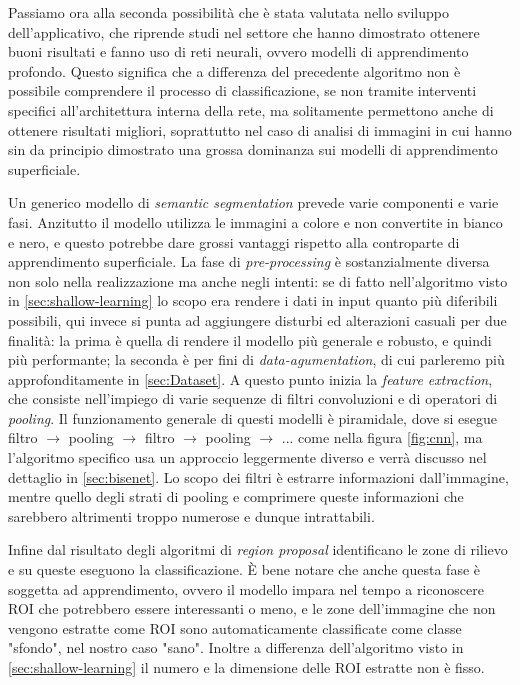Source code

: Passiamo ora alla seconda possibilità che è stata valutata nello
sviluppo dell'applicativo, che riprende studi nel settore \cite{ilpaper}
che hanno dimostrato ottenere buoni risultati e fanno uso di reti neurali,
ovvero modelli di apprendimento profondo.
Questo significa che a differenza del precedente algoritmo non è possibile
comprendere il processo di classificazione, se non tramite interventi 
specifici all'architettura interna della rete, ma solitamente permettono
anche di ottenere risultati migliori, soprattutto nel caso di analisi di 
immagini in cui hanno sin da principio dimostrato una grossa dominanza 
sui modelli di apprendimento superficiale.

Un generico modello di {\it semantic segmentation} prevede varie
componenti e varie fasi.
Anzitutto il modello utilizza le immagini a colore e non convertite
in bianco e nero, e questo potrebbe dare grossi vantaggi rispetto
alla controparte di apprendimento superficiale.
La fase di {\it pre-processing} è sostanzialmente diversa non solo
nella realizzazione ma anche negli intenti:
se di fatto nell'algoritmo visto in \ref{sec:shallow-learning} lo
scopo era rendere i dati in input quanto più diferibili possibili,
qui invece si punta ad aggiungere disturbi ed alterazioni casuali per
due finalità:
la prima è quella di rendere il modello più generale e robusto,
e quindi più performante;
la seconda è per fini di {\it data-agumentation}, di cui 
parleremo più approfonditamente in \ref{sec:Dataset}.
A questo punto inizia la {\it feature extraction}, che consiste
nell'impiego di varie sequenze di filtri convoluzioni e di operatori
di {\it pooling}.
Il funzionamento generale di questi modelli è piramidale, dove si
esegue filtro $\to$ pooling $\to$ filtro $\to$ pooling $\to$ ...
come nella figura \ref{fig:cnn}, ma l'algoritmo specifico usa
un approccio leggermente diverso e verrà discusso nel dettaglio
in \ref{sec:bisenet}.
Lo scopo dei filtri è estrarre informazioni dall'immagine,
mentre quello degli strati di pooling e comprimere queste
informazioni che sarebbero altrimenti troppo numerose e dunque
intrattabili.

Infine dal risultato degli algoritmi di {\it region proposal}
identificano le zone di rilievo e su queste eseguono la classificazione.
È bene notare che anche questa fase è soggetta ad apprendimento,
ovvero il modello impara nel tempo a riconoscere ROI che potrebbero
essere interessanti o meno, e le zone dell'immagine che non
vengono estratte come ROI sono automaticamente classificate come
classe "sfondo", nel nostro caso "sano".
Inoltre a differenza dell'algoritmo visto in \ref{sec:shallow-learning}
il numero e la dimensione delle ROI estratte non è fisso.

The task -> In transcribing the records, omit the pictures and keep everything else exactly as it appears.

Solution for this problem ->
Source code

: Passiamo ora alla seconda possibilità che è stata valutata nello
sviluppo dell'applicativo, che riprende studi nel settore \cite{ilpaper}
che hanno dimostrato ottenere buoni risultati e fanno uso di reti neurali,
ovvero modelli di apprendimento profondo.
Questo significa che a differenza del precedente algoritmo non è possibile
comprendere il processo di classificazione, se non tramite interventi 
specifici all'architettura interna della rete, ma solitamente permettono
anche di ottenere risultati migliori, soprattutto nel caso di analisi di 
immagini in cui hanno sin da principio dimostrato una grossa dominanza 
sui modelli di apprendimento superficiale.

Un generico modello di {\it semantic segmentation} prevede varie
componenti e varie fasi.
Anzitutto il modello utilizza le immagini a colore e non convertite
in bianco e nero, e questo potrebbe dare grossi vantaggi rispetto
alla controparte di apprendimento superficiale.
La fase di {\it pre-processing} è sostanzialmente diversa non solo
nella realizzazione ma anche negli intenti:
se di fatto nell'algoritmo visto in \ref{sec:shallow-learning} lo
scopo era rendere i dati in input quanto più diferibili possibili,
qui invece si punta ad aggiungere disturbi ed alterazioni casuali per
due finalità:
la prima è quella di rendere il modello più generale e robusto,
e quindi più performante;
la seconda è per fini di {\it data-agumentation}, di cui 
parleremo più approfonditamente in \ref{sec:Dataset}.
A questo punto inizia la {\it feature extraction}, che consiste
nell'impiego di varie sequenze di filtri convoluzioni e di operatori
di {\it pooling}.
Il funzionamento generale di questi modelli è piramidale, dove si
esegue filtro $\to$ pooling $\to$ filtro $\to$ pooling $\to$ ...
come nella figura \ref{fig:cnn}, ma l'algoritmo specifico usa
un approccio leggermente diverso e verrà discusso nel dettaglio
in \ref{sec:bisenet}.
Lo scopo dei filtri è estrarre informazioni dall'immagine,
mentre quello degli strati di pooling e comprimere queste
informazioni che sarebbero altrimenti troppo numerose e dunque
intrattabili.

Infine dal risultato degli algoritmi di {\it region proposal}
identificano le zone di rilievo e su queste eseguono la classificazione.
È bene notare che anche questa fase è soggetta ad apprendimento,
ovvero il modello impara nel tempo a riconoscere ROI che potrebbero
essere interessanti o meno, e le zone dell'immagine che non
vengono estratte come ROI sono automaticamente classificate come
classe "sfondo", nel nostro caso "sano".
Inoltre a differenza dell'algoritmo visto in \ref{sec:shallow-learning}
il numero e la dimensione delle ROI estratte non è fisso.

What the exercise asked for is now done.